As ações da Tenda disparam hoje na Bolsa após seu balanço agradar analistas e investidores – mesmo com resultados ainda negativos na Alea.
Os papéis chegaram a subir 9% após a abertura e operam com ganhos de 8% por volta das 14h.
O otimismo vem do resultado acumulado no ano de 2025, que, para o BTG Pactual, consolida o processo de turnaround da Tenda.
A companhia registrou um lucro líquido consolidado de R$ 505,7 milhões. A cifra representa um salto de 375% na comparação com 2024 e um recorde para a incorporadora.
O indicador foi impulsionado pela operação core da Tenda, que é voltada ao Minha Casa Minha vida e surfou no bom momento do programa habitacional, reportando um salto de 266% no lucro líquido anual, para R$ 154,9 milhões.
Ganhos com operações de swap de ações da Tenda, que subiram mais de 90% no ano passado, também ajudaram nos números.
No quarto tri, o lucro ficou em R$ 104,6 milhões, um pouco abaixo do consenso de mercado, que era de R$ 110 milhões, mas cinco vezes acima do mesmo período do ano anterior.
O resultado poderia ser ainda maior não fosse a Alea.
A operação de casas pré-moldadas teve um prejuízo líquido de R$ 50,2 milhões no trimestre e de R$ 130,4 milhões no ano, piorando os R$ 71,9 milhões negativos que já haviam sido reportados em 2024.
O BTG diz, no entanto, que a queima de caixa da companhia diminuiu para R$ 20 milhões no último trimestre, o que está em linha com o guidance para 2026.

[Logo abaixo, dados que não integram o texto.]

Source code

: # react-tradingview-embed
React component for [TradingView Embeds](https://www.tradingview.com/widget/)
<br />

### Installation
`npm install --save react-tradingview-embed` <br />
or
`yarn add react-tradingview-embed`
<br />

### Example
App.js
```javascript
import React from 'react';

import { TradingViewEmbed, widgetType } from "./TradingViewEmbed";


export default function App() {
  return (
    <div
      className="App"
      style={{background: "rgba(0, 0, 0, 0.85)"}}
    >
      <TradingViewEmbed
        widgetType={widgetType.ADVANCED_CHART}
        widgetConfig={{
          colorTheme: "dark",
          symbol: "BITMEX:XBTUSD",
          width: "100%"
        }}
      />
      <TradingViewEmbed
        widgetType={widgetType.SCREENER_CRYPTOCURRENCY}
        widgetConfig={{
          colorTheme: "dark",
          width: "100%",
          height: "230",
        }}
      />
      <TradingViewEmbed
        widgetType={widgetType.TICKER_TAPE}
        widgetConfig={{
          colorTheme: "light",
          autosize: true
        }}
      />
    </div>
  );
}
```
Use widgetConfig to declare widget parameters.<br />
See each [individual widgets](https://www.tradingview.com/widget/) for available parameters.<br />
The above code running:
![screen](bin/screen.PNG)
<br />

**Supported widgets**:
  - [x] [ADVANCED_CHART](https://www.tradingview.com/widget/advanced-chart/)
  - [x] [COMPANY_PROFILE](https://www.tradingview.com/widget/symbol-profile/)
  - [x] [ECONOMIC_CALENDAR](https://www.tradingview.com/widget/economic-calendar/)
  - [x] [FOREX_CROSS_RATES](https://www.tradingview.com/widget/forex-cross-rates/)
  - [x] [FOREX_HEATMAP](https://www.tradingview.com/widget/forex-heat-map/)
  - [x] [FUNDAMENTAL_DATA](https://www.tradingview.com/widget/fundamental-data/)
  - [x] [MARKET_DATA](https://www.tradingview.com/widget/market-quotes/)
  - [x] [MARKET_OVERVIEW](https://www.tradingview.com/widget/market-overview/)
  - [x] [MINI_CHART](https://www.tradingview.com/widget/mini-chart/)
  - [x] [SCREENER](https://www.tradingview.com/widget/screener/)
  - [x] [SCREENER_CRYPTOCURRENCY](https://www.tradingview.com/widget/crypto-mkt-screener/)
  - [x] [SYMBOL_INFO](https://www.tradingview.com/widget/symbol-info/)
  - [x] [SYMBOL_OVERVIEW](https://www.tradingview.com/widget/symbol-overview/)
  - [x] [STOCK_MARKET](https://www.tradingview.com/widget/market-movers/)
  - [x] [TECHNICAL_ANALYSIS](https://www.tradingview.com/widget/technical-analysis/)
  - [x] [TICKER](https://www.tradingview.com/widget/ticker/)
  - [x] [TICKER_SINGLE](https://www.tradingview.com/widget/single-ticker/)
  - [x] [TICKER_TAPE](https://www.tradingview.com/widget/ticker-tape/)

“Acreditamos que os investidores estão penalizando a Alea em excesso e perpetuando resultados fracos, embora o consumo de caixa tenha melhorado bastante,” escrevem os analistas em relatório.

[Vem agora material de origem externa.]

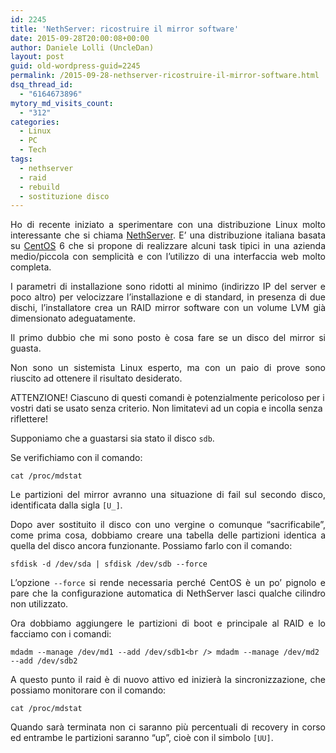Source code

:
 ```yaml
---
id: 2245
title: 'NethServer: ricostruire il mirror software'
date: 2015-09-28T20:00:08+00:00
author: Daniele Lolli (UncleDan)
layout: post
guid: old-wordpress-guid=2245
permalink: /2015-09-28-nethserver-ricostruire-il-mirror-software.html
dsq_thread_id:
  - "6164673896"
mytory_md_visits_count:
  - "312"
categories:
  - Linux
  - PC
  - Tech
tags:
  - nethserver
  - raid
  - rebuild
  - sostituzione disco
---
```

<p style="text-align: justify;">
  Ho di recente iniziato a sperimentare con una distribuzione Linux molto interessante che si chiama <a href="http://www.nethserver.org/" target="_blank">NethServer</a>. E&#8217; una distribuzione italiana basata su <a href="https://www.centos.org/" target="_blank">CentOS</a> 6 che si propone di realizzare alcuni task tipici in una azienda medio/piccola con semplicità e con l&#8217;utilizzo di una interfaccia web molto completa.
</p>

<p style="text-align: justify;">
  I parametri di installazione sono ridotti al minimo (indirizzo IP del server e poco altro) per velocizzare l&#8217;installazione e di standard, in presenza di due dischi, l&#8217;installatore crea un RAID mirror software con un volume LVM già dimensionato adeguatamente.
</p>

<p style="text-align: justify;">
  Il primo dubbio che mi sono posto è cosa fare se un disco del mirror si guasta.
</p>

<p style="text-align: justify;">
  Non sono un sistemista Linux esperto, ma con un paio di prove sono riuscito ad ottenere il risultato desiderato.
</p>

<div class="alert alert-danger">
  ATTENZIONE! Ciascuno di questi comandi è potenzialmente pericoloso per i vostri dati se usato senza criterio. Non limitatevi ad un copia e incolla senza riflettere!
</div>

<p style="text-align: justify;">
  Supponiamo che a guastarsi sia stato il disco <code>sdb</code>.
</p>

<p style="text-align: justify;">
  Se verifichiamo con il comando:
</p>

`cat /proc/mdstat`

<p style="text-align: justify;">
  Le partizioni del mirror avranno una situazione di fail sul secondo disco, identificata dalla sigla <code>[U_]</code>.
</p>

<p style="text-align: justify;">
  Dopo aver sostituito il disco con uno vergine o comunque &#8220;sacrificabile&#8221;, come prima cosa, dobbiamo creare una tabella delle partizioni identica a quella del disco ancora funzionante. Possiamo farlo con il comando:
</p>

`sfdisk -d /dev/sda | sfdisk /dev/sdb --force`

<p style="text-align: justify;">
  L&#8217;opzione <code>--force</code> si rende necessaria perché CentOS è un po&#8217; pignolo e pare che la configurazione automatica di NethServer lasci qualche cilindro non utilizzato.
</p>

<p style="text-align: justify;">
  Ora dobbiamo aggiungere le partizioni di boot e principale al RAID e lo facciamo con i comandi:
</p>

`mdadm --manage /dev/md1 --add /dev/sdb1<br />
mdadm --manage /dev/md2 --add /dev/sdb2`

<p style="text-align: justify;">
  A questo punto il raid è di nuovo attivo ed inizierà la sincronizzazione, che possiamo monitorare con il comando:
</p>

`cat /proc/mdstat`

<p style="text-align: justify;">
  Quando sarà terminata non ci saranno più percentuali di recovery in corso ed entrambe le partizioni saranno &#8220;up&#8221;, cioè con il simbolo <code>[UU]</code>.
</p>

A Tenda esperava atingir o breakeven com a operação ainda em 2026, mas reajustou as expectativas no trimestre passado e adiou a meta para 2027.

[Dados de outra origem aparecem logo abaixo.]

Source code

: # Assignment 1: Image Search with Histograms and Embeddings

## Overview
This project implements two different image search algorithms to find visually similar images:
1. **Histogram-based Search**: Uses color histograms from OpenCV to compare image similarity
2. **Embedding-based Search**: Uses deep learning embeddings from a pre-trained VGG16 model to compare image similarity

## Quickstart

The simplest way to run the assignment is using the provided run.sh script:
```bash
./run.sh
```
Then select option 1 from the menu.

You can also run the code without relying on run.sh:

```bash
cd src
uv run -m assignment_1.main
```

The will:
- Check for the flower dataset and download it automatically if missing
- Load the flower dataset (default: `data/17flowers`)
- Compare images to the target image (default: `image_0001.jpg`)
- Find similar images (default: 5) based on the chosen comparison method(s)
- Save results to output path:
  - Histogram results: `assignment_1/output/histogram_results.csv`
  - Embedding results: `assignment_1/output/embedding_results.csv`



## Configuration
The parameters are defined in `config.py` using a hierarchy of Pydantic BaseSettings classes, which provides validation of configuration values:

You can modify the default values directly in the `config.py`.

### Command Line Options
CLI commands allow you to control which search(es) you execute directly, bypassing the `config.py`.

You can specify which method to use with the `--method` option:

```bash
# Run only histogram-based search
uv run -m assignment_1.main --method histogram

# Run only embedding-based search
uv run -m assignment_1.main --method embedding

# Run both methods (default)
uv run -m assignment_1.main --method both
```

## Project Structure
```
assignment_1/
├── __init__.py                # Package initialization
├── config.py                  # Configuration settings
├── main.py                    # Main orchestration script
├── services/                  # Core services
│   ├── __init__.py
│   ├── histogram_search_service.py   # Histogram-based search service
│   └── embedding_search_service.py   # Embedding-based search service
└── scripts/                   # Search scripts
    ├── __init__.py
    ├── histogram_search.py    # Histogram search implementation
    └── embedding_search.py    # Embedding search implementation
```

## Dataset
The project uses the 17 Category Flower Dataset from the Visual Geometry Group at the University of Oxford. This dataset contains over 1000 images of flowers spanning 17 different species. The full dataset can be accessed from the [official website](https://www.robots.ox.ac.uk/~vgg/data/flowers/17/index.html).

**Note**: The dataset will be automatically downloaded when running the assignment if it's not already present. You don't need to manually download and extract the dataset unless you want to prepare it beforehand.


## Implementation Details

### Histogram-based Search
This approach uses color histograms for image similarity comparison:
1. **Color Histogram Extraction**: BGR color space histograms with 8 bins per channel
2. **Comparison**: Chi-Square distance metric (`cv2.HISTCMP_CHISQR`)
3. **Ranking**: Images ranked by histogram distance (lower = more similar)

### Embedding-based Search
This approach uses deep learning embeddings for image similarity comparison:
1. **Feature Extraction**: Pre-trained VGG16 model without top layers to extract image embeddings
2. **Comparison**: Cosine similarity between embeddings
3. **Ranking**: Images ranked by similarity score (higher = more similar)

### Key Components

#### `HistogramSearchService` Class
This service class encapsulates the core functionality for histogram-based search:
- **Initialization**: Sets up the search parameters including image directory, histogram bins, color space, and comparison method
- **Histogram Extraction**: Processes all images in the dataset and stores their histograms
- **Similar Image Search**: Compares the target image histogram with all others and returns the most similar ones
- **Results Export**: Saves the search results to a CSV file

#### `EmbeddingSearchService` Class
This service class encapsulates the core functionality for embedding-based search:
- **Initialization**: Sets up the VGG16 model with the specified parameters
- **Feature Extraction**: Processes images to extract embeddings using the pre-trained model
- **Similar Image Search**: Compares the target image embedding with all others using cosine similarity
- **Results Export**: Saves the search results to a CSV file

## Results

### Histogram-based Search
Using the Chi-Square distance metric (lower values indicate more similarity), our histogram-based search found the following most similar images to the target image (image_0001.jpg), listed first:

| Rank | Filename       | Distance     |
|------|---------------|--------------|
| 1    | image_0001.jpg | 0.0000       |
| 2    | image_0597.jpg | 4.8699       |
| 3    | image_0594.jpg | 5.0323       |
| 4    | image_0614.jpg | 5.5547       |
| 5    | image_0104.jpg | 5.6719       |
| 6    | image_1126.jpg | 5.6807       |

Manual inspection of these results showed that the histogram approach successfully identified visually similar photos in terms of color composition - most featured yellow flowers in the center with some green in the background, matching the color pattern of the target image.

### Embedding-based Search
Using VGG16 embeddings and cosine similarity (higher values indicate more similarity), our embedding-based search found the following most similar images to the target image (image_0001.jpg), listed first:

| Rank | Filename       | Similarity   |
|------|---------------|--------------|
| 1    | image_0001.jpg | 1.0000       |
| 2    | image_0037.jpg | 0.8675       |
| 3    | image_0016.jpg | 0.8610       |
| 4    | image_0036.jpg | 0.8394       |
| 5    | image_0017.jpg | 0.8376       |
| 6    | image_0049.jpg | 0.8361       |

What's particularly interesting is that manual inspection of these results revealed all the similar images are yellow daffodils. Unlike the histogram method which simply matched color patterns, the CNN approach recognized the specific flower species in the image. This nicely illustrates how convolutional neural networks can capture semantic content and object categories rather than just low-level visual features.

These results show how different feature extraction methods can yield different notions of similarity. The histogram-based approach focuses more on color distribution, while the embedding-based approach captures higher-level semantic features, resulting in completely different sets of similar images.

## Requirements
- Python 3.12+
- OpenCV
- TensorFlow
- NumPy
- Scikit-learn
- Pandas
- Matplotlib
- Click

Na ocasião, o CFO da companhia, Luiz Mauricio Garcia, disse ao Metro Quadrado que a Alea está verticalizando as operações, mas uma safra de projetos ainda será finalizada no modelo terceirizado.
“Não há tempo hábil para fazermos toda essa transição em 2026.”
Apesar dos tropeços com a Alea, os analistas afirmam que os resultados sustentam o otimismo com a companhia em 2026.
A receita líquida, por exemplo, foi recorde no trimestre, com R$ 1,2 bilhão e alta de 39% ante o quarto tri do ano anterior. O indicador também subiu 27,1% na base anual para R$ 4,2 bilhões.
Já o EBITDA avançou 104,7% no trimestre, para R$ 215,5 milhões, e 71,4% no ano, alcançando os R$ 705 milhões.
O BTG diz ainda que os números da companhia neste ano indicam melhora operacional, com uma alta de 27% nas vendas de janeiro e fevereiro.
O banco recomenda compra para as ações da Tenda, com preço-alvo de R$ 44.